Werbeliner See, 10.06.2017

04:45 Uhr – 07:15 Uhr.
14° C, sonnig, wenig Wind.
Der Vogelgesang am Morgen hat nicht mehr die Intensität und Dichte wie noch vor zwei Wochen, es ist schon wieder stiller geworden. Heute will ich die Goldammer aufnehmen, endlich. Goldammer, der gelbe Vogel, Sonnenvogel, Sommervogel, der noch in der Mittagshitze singt, am Wegrand von der Spitze eines Weißdorns herab, während ein Wanderer daneben rastet.

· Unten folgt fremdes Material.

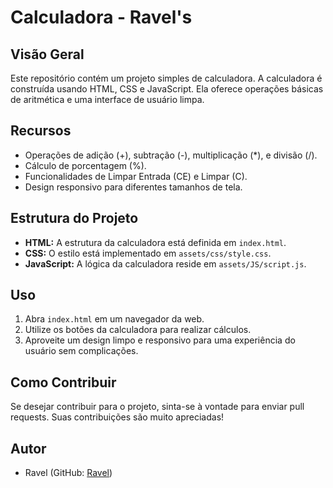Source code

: # Calculadora - Ravel's

## Visão Geral
Este repositório contém um projeto simples de calculadora. A calculadora é construída usando HTML, CSS e JavaScript. Ela oferece operações básicas de aritmética e uma interface de usuário limpa.

## Recursos
- Operações de adição (+), subtração (-), multiplicação (*), e divisão (/).
- Cálculo de porcentagem (%).
- Funcionalidades de Limpar Entrada (CE) e Limpar (C).
- Design responsivo para diferentes tamanhos de tela.

## Estrutura do Projeto
- **HTML:** A estrutura da calculadora está definida em `index.html`.
- **CSS:** O estilo está implementado em `assets/css/style.css`.
- **JavaScript:** A lógica da calculadora reside em `assets/JS/script.js`.

## Uso
1. Abra `index.html` em um navegador da web.
2. Utilize os botões da calculadora para realizar cálculos.
3. Aproveite um design limpo e responsivo para uma experiência do usuário sem complicações.

## Como Contribuir
Se desejar contribuir para o projeto, sinta-se à vontade para enviar pull requests. Suas contribuições são muito apreciadas!

## Autor
- Ravel (GitHub: [Ravel](https://github.com/ravel.silva))

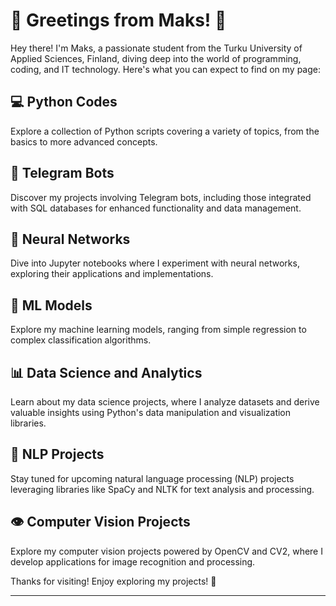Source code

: # 👋 Greetings from Maks! 🌟

Hey there! I'm Maks, a passionate student from the Turku University of Applied Sciences, Finland, diving deep into the world of programming, coding, and IT technology. Here's what you can expect to find on my page:

## 💻 Python Codes
Explore a collection of Python scripts covering a variety of topics, from the basics to more advanced concepts.

## 🤖 Telegram Bots
Discover my projects involving Telegram bots, including those integrated with SQL databases for enhanced functionality and data management.

## 🧠 Neural Networks
Dive into Jupyter notebooks where I experiment with neural networks, exploring their applications and implementations.

## 🤖 ML Models
Explore my machine learning models, ranging from simple regression to complex classification algorithms.

## 📊 Data Science and Analytics
Learn about my data science projects, where I analyze datasets and derive valuable insights using Python's data manipulation and visualization libraries.

## 📝 NLP Projects
Stay tuned for upcoming natural language processing (NLP) projects leveraging libraries like SpaCy and NLTK for text analysis and processing.

## 👁️ Computer Vision Projects
Explore my computer vision projects powered by OpenCV and CV2, where I develop applications for image recognition and processing.

Thanks for visiting! Enjoy exploring my projects! 🚀


  


_______
<!--

Here are some ideas to get you started:

- 🔭 I’m currently working on ...
- 🌱 I’m currently learning ...
- 👯 I’m looking to collaborate on ...
- 🤔 I’m looking for help with ...
- 💬 Ask me about ...
- 📫 How to reach me: ...
- 😄 Pronouns: ...
- ⚡ Fun fact: ...
-->

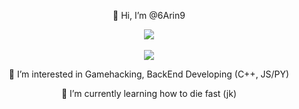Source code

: <p align="center">
  👋 Hi, I’m @6Arin9 <br>
</p>

<p align="center">
  <img src="https://discord.c99.nl/widget/theme-1/454721741684736010.png" /> <br> <br>
  
  <img src="https://github-readme-stats.vercel.app/api?username=6Arin9" />
</p>

<p align="center">
  👀 I’m interested in Gamehacking, BackEnd Developing (C++, JS/PY) <br>
</p>
<p align="center">
  🌱 I’m currently learning how to die fast (jk) <br>
</p>
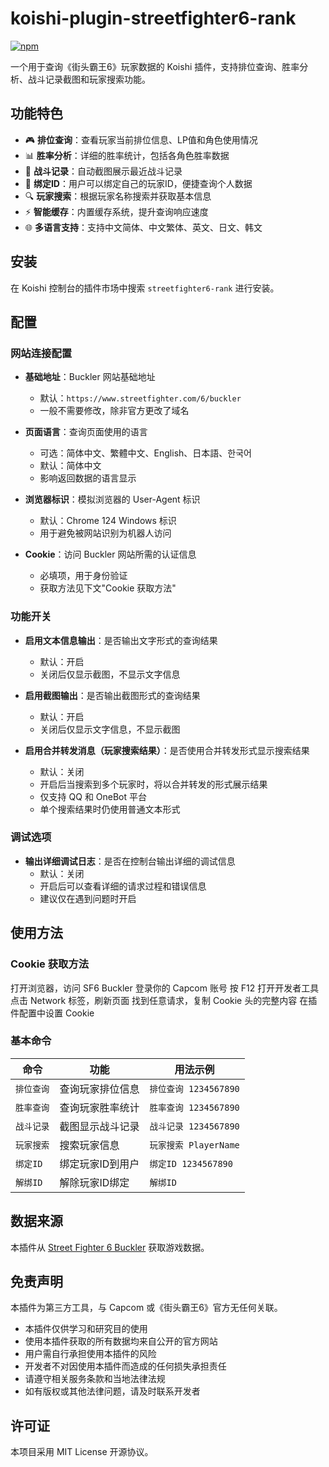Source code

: # koishi-plugin-streetfighter6-rank

[![npm](https://img.shields.io/npm/v/koishi-plugin-streetfighter6-rank?style=flat-square)](https://www.npmjs.com/package/koishi-plugin-streetfighter6-rank)

一个用于查询《街头霸王6》玩家数据的 Koishi 插件，支持排位查询、胜率分析、战斗记录截图和玩家搜索功能。

## 功能特色

- 🎮 **排位查询**：查看玩家当前排位信息、LP值和角色使用情况
- 📊 **胜率分析**：详细的胜率统计，包括各角色胜率数据
- 📸 **战斗记录**：自动截图展示最近战斗记录
- 🔗 **绑定ID**：用户可以绑定自己的玩家ID，便捷查询个人数据
- 🔍 **玩家搜索**：根据玩家名称搜索并获取基本信息
- ⚡ **智能缓存**：内置缓存系统，提升查询响应速度
- 🌐 **多语言支持**：支持中文简体、中文繁体、英文、日文、韩文

## 安装

在 Koishi 控制台的插件市场中搜索 `streetfighter6-rank` 进行安装。

## 配置

### 网站连接配置

- **基础地址**：Buckler 网站基础地址
  - 默认：`https://www.streetfighter.com/6/buckler`
  - 一般不需要修改，除非官方更改了域名

- **页面语言**：查询页面使用的语言
  - 可选：简体中文、繁體中文、English、日本語、한국어
  - 默认：简体中文
  - 影响返回数据的语言显示

- **浏览器标识**：模拟浏览器的 User-Agent 标识
  - 默认：Chrome 124 Windows 标识
  - 用于避免被网站识别为机器人访问

- **Cookie**：访问 Buckler 网站所需的认证信息
  - 必填项，用于身份验证
  - 获取方法见下文"Cookie 获取方法"

### 功能开关

- **启用文本信息输出**：是否输出文字形式的查询结果
  - 默认：开启
  - 关闭后仅显示截图，不显示文字信息

- **启用截图输出**：是否输出截图形式的查询结果
  - 默认：开启
  - 关闭后仅显示文字信息，不显示截图

- **启用合并转发消息（玩家搜索结果）**：是否使用合并转发形式显示搜索结果
  - 默认：关闭
  - 开启后当搜索到多个玩家时，将以合并转发的形式展示结果
  - 仅支持 QQ 和 OneBot 平台
  - 单个搜索结果时仍使用普通文本形式
  
### 调试选项

- **输出详细调试日志**：是否在控制台输出详细的调试信息
  - 默认：关闭
  - 开启后可以查看详细的请求过程和错误信息
  - 建议仅在遇到问题时开启

## 使用方法

### Cookie 获取方法
打开浏览器，访问 SF6 Buckler
登录你的 Capcom 账号
按 F12 打开开发者工具
点击 Network 标签，刷新页面
找到任意请求，复制 Cookie 头的完整内容
在插件配置中设置 Cookie

### 基本命令

| 命令 | 功能 | 用法示例 |
|------|------|----------|
| `排位查询` | 查询玩家排位信息 | `排位查询 1234567890` |
| `胜率查询` | 查询玩家胜率统计 | `胜率查询 1234567890` |
| `战斗记录` | 截图显示战斗记录 | `战斗记录 1234567890` |
| `玩家搜索` | 搜索玩家信息 | `玩家搜索 PlayerName` |
| `绑定ID` | 绑定玩家ID到用户 | `绑定ID 1234567890` |
| `解绑ID` | 解除玩家ID绑定 | `解绑ID` |

## 数据来源

本插件从 [Street Fighter 6 Buckler](https://www.streetfighter.com/6/buckler/) 获取游戏数据。

## 免责声明

本插件为第三方工具，与 Capcom 或《街头霸王6》官方无任何关联。

- 本插件仅供学习和研究目的使用
- 使用本插件获取的所有数据均来自公开的官方网站
- 用户需自行承担使用本插件的风险
- 开发者不对因使用本插件而造成的任何损失承担责任
- 请遵守相关服务条款和当地法律法规
- 如有版权或其他法律问题，请及时联系开发者

## 许可证
本项目采用 MIT License 开源协议。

So war das mal, damals als ihr Gesang noch gegen Gelbsucht geholfen hat. In Belgien wurde den Gelbsüchtigen empfohlen, eine Goldammer so lange anzustarren, bis sie die Krankheit aufnimmt und tot vom Zweig fällt. Heute sind die Goldammern zu selten und auch zu scheu, als daß ein Leberkranker mit aufgedunsenem Bauch sich ihnen nähern könnte, um sie fest in den Blick seiner gelben Augen zu nehmen. Ich gehe den Weg am Zwochauer See vorbei, die Angler sind schon da und sitzen zusammengesunken in ihren Campingstühlen. Ich mag die Angler, sie sprechen einen nicht an und halten Ruhe. Die Goldammer hat ihr Revier in dem Buschland zwischen Zwochauer See und Werbeliner See, ich kann sie schon hören in der Ferne. Ihr Gesang ist mit den unterschiedlichsten Ausrufen unterlegt worden: Wie, wie, wie hab‘ ich dich lieb. Oder: Michel, Michel, friß Dreck! Oder: Give me a little of bread, and no cheese! Oder: Wie ist die Welt so schön! Ein volkstümlicher Vogel, aber heute meidet er den Menschen, und ich muß mich auf verschlungenen Wegen anschleichen. Aber dann komme ich ihm nah genug, ich nehme den Gesang der Goldammer auf, eine Dorngrasmücke drängt sich ins akustische Bild …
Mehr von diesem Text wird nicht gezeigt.